There were pieces of bamboo of varying lengths to knock together and two pieces of tailpipe Alisandre said he found at an intersection in west Little Rock.
Soon, some of his friends arrived at the park carrying drums, 5-gallon plastic buckets and a small wooden box. Soon Alisandre set a beat of 1-2-3-4, and the informal group was playing together. The beat was the same, but the players took different directions with their own improvisations.
“I called this the Rhythmic Interactive Percussion, or RIP,” Alisandre said. “By joining and listening to the gathering, we put more focus, intention and love into the time we’re present than you might in playing with a band or in a typical drum circle.”
Sean Dole of Hot Springs proudly played on his 6-gallon Tupperware trash can.
“I have been playing with the group off and on all summer,” he said. “It is a good release and a source of positive time. It is a great way to end the weekend and get the week started.”
Members of the group, which change almost every week, try to get together every Sunday evening. Alisandre said they will play outside as long as the good weather lasts. The members are looking around for a place to perform indoors once winter arrives.
Some of the members of the group, including Alisandre, have been meeting and playing together in Hot Springs for years.

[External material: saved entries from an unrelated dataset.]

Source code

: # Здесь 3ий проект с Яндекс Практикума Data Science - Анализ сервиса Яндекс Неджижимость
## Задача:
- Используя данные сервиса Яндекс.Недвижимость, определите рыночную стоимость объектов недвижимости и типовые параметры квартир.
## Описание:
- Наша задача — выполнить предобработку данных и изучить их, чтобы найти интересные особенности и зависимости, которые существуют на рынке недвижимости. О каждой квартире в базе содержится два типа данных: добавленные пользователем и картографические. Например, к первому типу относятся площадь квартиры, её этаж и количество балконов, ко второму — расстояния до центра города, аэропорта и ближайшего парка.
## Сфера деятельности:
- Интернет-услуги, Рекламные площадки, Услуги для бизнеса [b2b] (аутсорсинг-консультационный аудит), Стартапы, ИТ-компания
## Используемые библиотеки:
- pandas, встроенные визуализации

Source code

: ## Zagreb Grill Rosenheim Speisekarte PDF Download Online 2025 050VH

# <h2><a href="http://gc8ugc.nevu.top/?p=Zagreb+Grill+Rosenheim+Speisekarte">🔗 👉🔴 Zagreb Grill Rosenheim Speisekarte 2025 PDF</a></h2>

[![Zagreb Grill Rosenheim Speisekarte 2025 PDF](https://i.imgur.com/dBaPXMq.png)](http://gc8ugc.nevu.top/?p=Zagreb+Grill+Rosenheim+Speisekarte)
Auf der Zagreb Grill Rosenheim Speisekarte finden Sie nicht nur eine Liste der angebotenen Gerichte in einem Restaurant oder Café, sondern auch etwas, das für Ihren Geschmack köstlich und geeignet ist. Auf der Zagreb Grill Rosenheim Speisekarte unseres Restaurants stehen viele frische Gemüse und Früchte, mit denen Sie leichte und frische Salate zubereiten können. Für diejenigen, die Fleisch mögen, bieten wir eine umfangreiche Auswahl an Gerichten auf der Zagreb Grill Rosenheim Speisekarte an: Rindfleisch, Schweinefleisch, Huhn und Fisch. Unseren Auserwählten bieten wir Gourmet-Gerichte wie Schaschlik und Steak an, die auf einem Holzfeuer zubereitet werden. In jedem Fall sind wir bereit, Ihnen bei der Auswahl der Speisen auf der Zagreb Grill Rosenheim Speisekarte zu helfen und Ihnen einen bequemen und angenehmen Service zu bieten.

“Some people used to do this at Gulpa Gorge back in the 1990s, but I have been trying to play every Sunday evening for the last couple of years,” he said. “We played at the Star Gazer and then moved to Adair Park. This has been the best time here in the park.”
Just as the group is informal but regular, so are the audience and some of the performers the gathering attracts.
“After dark, the fire dancers will come, and poi ball artists, belly dancers and hula-hoopers,” Alisandre said. “The people come to watch, dance, even play with us. People are always invited to get to a drum or take something in their hands and play along.”
Almost on cue, three young people arrived who seemed to have been there before. They took seats with the players and took a couple of drums and joined in. Soon they were invited to take the beat, and the rest of the group played along.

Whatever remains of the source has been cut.